With a standardized process in a system-wide planning tool and set of Excel templates to input the plan/forecast, as soon as data is entered in to the system, it is available for reporting. As individual business units submit the plan, corporate can immediately start analyzing that data to make sure it lines up with expectations. This allows for a quicker turnaround time to accept the plan as submitted or send it back for further refinement.
#3 – The more static and less flexible the reporting, the better!
Excel is a great tool when it comes to working with data easily and efficiently. However, what if you have hundreds of thousands of rows that need analysis? What if you want to roll that data up in to groupings? What happens when it’s not just a single field of data, but multiple slices and dices of various fields?
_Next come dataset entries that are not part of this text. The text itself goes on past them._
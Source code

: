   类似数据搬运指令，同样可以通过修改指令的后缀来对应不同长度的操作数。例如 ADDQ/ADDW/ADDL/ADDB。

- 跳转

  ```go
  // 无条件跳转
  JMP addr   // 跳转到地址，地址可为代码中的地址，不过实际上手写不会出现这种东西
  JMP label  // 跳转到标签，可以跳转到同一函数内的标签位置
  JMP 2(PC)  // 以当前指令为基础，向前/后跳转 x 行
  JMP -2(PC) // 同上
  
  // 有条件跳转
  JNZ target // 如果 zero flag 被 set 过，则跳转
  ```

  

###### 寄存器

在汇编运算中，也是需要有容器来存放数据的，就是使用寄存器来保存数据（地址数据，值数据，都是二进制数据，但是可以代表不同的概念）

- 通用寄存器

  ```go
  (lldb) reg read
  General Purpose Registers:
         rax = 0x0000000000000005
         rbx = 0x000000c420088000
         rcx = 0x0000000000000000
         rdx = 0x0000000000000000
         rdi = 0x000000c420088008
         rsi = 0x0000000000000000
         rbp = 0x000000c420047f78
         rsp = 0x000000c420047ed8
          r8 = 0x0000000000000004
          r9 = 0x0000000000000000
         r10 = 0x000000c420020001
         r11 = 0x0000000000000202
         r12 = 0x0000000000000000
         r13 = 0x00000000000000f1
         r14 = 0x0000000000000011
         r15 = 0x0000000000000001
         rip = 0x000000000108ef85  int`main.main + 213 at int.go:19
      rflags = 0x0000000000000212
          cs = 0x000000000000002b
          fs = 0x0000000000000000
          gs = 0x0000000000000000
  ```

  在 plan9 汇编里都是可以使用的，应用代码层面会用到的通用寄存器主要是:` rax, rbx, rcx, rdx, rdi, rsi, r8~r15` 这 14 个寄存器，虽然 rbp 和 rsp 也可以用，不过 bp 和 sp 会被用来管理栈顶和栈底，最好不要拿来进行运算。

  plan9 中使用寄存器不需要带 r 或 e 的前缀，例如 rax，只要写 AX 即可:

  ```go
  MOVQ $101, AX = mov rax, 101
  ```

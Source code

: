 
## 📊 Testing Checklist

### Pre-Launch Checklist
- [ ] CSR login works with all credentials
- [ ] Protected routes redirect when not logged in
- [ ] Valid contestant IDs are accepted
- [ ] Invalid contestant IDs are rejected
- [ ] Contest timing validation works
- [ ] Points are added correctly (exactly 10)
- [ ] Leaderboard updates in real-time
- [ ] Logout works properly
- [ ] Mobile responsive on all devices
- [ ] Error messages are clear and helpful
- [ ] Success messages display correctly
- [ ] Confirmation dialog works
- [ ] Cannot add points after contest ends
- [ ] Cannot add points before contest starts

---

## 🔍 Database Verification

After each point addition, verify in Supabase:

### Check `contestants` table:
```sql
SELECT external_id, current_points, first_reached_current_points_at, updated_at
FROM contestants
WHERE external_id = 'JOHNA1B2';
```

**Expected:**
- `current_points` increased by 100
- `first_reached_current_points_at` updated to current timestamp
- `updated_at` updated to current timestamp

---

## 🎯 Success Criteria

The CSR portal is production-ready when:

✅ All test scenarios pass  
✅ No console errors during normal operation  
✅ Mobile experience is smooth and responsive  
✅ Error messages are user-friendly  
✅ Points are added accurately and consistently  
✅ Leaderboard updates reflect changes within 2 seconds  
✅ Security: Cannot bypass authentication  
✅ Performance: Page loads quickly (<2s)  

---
Things get complicated quickly, which is where the power of a system-wide planning tool comes in, giving you the ability to handle multi-dimensional data easily for analysis. It also gives users the ability to create hierarchies on top of the master data, which allows you to drill down from the top of your organization, all the way to a single entity. Dynamic analysis, without the need to recompile and create yet another static Excel file.
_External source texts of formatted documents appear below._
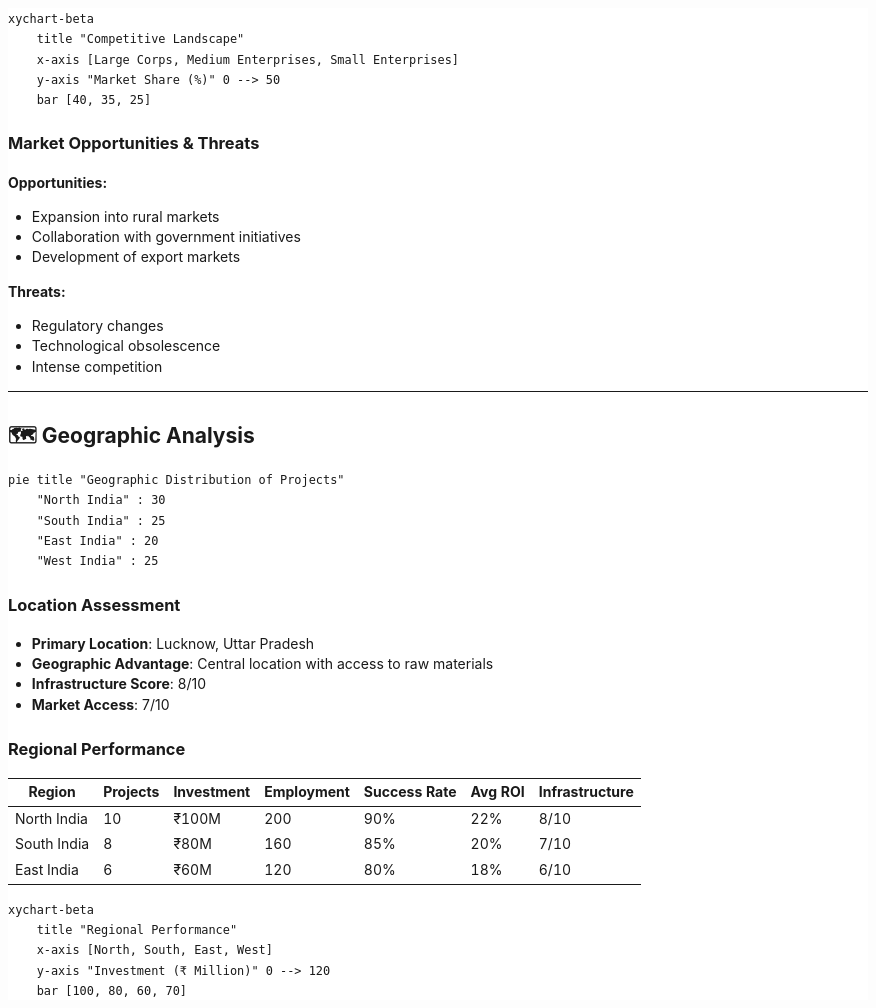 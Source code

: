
 ```mermaid
xychart-beta
    title "Competitive Landscape"
    x-axis [Large Corps, Medium Enterprises, Small Enterprises]
    y-axis "Market Share (%)" 0 --> 50
    bar [40, 35, 25]
```

### Market Opportunities & Threats
**Opportunities:**
- Expansion into rural markets
- Collaboration with government initiatives
- Development of export markets

**Threats:**
- Regulatory changes
- Technological obsolescence
- Intense competition

---

## 🗺️ Geographic Analysis

```mermaid
pie title "Geographic Distribution of Projects"
    "North India" : 30
    "South India" : 25
    "East India" : 20
    "West India" : 25
```

### Location Assessment
- **Primary Location**: Lucknow, Uttar Pradesh
- **Geographic Advantage**: Central location with access to raw materials
- **Infrastructure Score**: 8/10
- **Market Access**: 7/10

### Regional Performance
| Region | Projects | Investment | Employment | Success Rate | Avg ROI | Infrastructure |
|--------|----------|------------|------------|--------------|---------|----------------|
| North India | 10 | ₹100M | 200 | 90% | 22% | 8/10 |
| South India | 8 | ₹80M | 160 | 85% | 20% | 7/10 |
| East India | 6 | ₹60M | 120 | 80% | 18% | 6/10 |

```mermaid
xychart-beta
    title "Regional Performance"
    x-axis [North, South, East, West]
    y-axis "Investment (₹ Million)" 0 --> 120
    bar [100, 80, 60, 70]
```
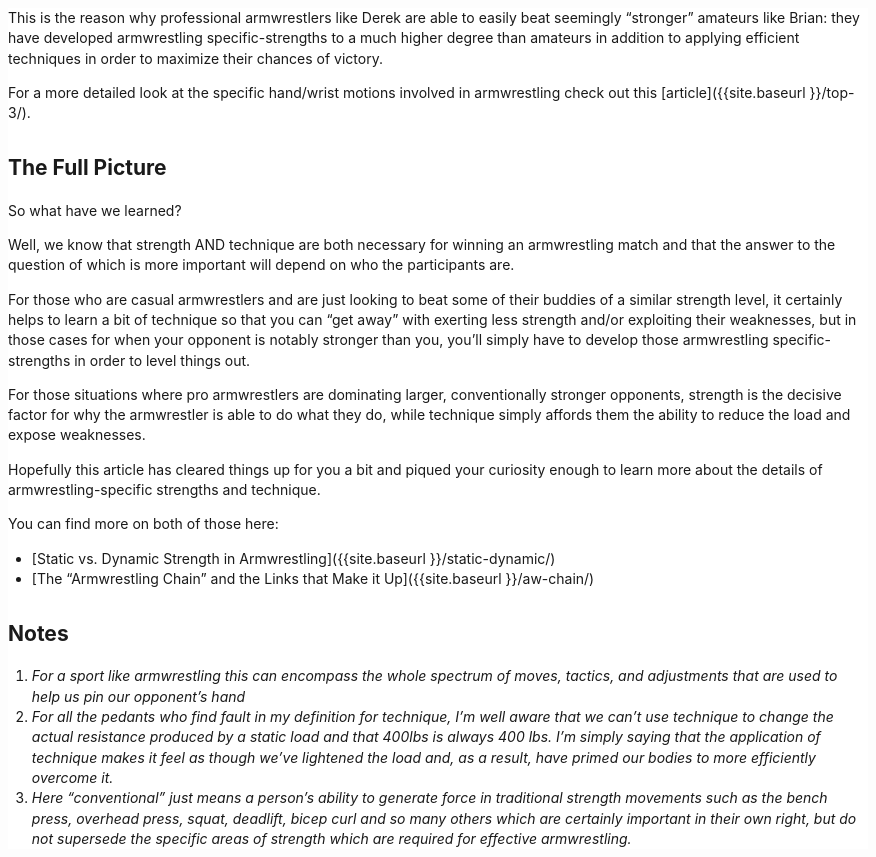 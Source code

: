 This is the reason why professional armwrestlers like Derek are able to easily beat seemingly “stronger” amateurs like Brian: they have developed armwrestling specific-strengths to a much higher degree than amateurs in addition to applying efficient techniques in order to maximize their chances of victory.



 For a more detailed look at the specific hand/wrist motions involved in armwrestling check out this [article]({{site.baseurl }}/top-3/).


## The Full Picture

So what have we learned?


Well, we know that strength AND technique are both necessary for winning an armwrestling match and that the answer to the question of which is more important will depend on who the participants are.


For those who are casual armwrestlers and are just looking to beat some of their buddies of a similar strength level, it certainly helps to learn a bit of technique so that you can “get away” with exerting less strength and/or exploiting their weaknesses, but in those cases for when your opponent is notably stronger than you, you’ll simply have to develop those armwrestling specific-strengths in order to level things out.

For those situations where pro armwrestlers are dominating larger, conventionally stronger opponents, strength is the decisive factor for why the armwrestler is able to do what they do, while technique simply affords them the ability to reduce the load and expose weaknesses. 

Hopefully this article has cleared things up for you a bit and piqued your curiosity enough to learn more about the details of armwrestling-specific strengths and technique. 

You can find more on both of those here:

* [Static vs. Dynamic Strength in Armwrestling]({{site.baseurl }}/static-dynamic/)
* [The “Armwrestling Chain” and the Links that Make it Up]({{site.baseurl }}/aw-chain/)

## Notes

1. *For a sport like armwrestling this can encompass the whole spectrum of moves, tactics, and adjustments that are used to help us pin our opponent’s hand*
2. *For all the pedants who find fault in my definition for technique, I’m well aware that we can’t use technique to change the actual resistance produced by a static load and that 400lbs is always 400 lbs. I’m simply saying that the application of technique makes it feel as though we’ve lightened the load and, as a result, have primed our bodies to more efficiently overcome it.*
3. *Here “conventional” just means a person’s ability to generate force in traditional strength movements such as the bench press, overhead press, squat, deadlift, bicep curl and so many others which are certainly important in their own right, but do not supersede the specific areas of strength which are required for effective armwrestling.*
#2 – Why do I need to do any variance analysis?
Every company hits their plan every time, right? Ok, so maybe not, which is where the whole concept of variance analysis comes in to play. It’s helpful for organizations to track actuals against the plan and forecast to determine how accurate they are, but also to see trends in the data. Perhaps expenses are trending higher or revenues trending lower, both impacting the bottom line. This helps them make course corrections as they move forward through the year. As analysis is performed, more questions are asked and more detail needed. In a static, spreadsheet driven process, this task generates even more versions of spreadsheets. Management wants to compare actual to plan, forecast to plan, actual to Larry’s forecast he saved in that other file…you see where this is going. Then that same analysis is needed at various levels of the organization, which in turn means manually compiling more data in to more spreadsheets.
A system-wide planning tool helps to alleviate some of this pain with one version of actuals and the ability to save various versions of the forecast utilizing the category dimension. These can be pulled in various combinations in to Excel for analysis, while at the same time using the power of multi-dimensional reporting and hierarchies to help with drilling down in to the details.
And the #1 thing never said by a CFO…
#1 – I don’t need any commentary concerning the forecast, I’m psychic.
In most plan and forecast cycles, comments are needed on various items or to help explain variances. These are typically compiled from meetings, emails and text stored in many of the spreadsheets across the network. A good system-wide planning tool gives users the ability to enter and store comments directly in to the system to be retrieved later for reporting, eliminating the need to manually compile input from users across the company.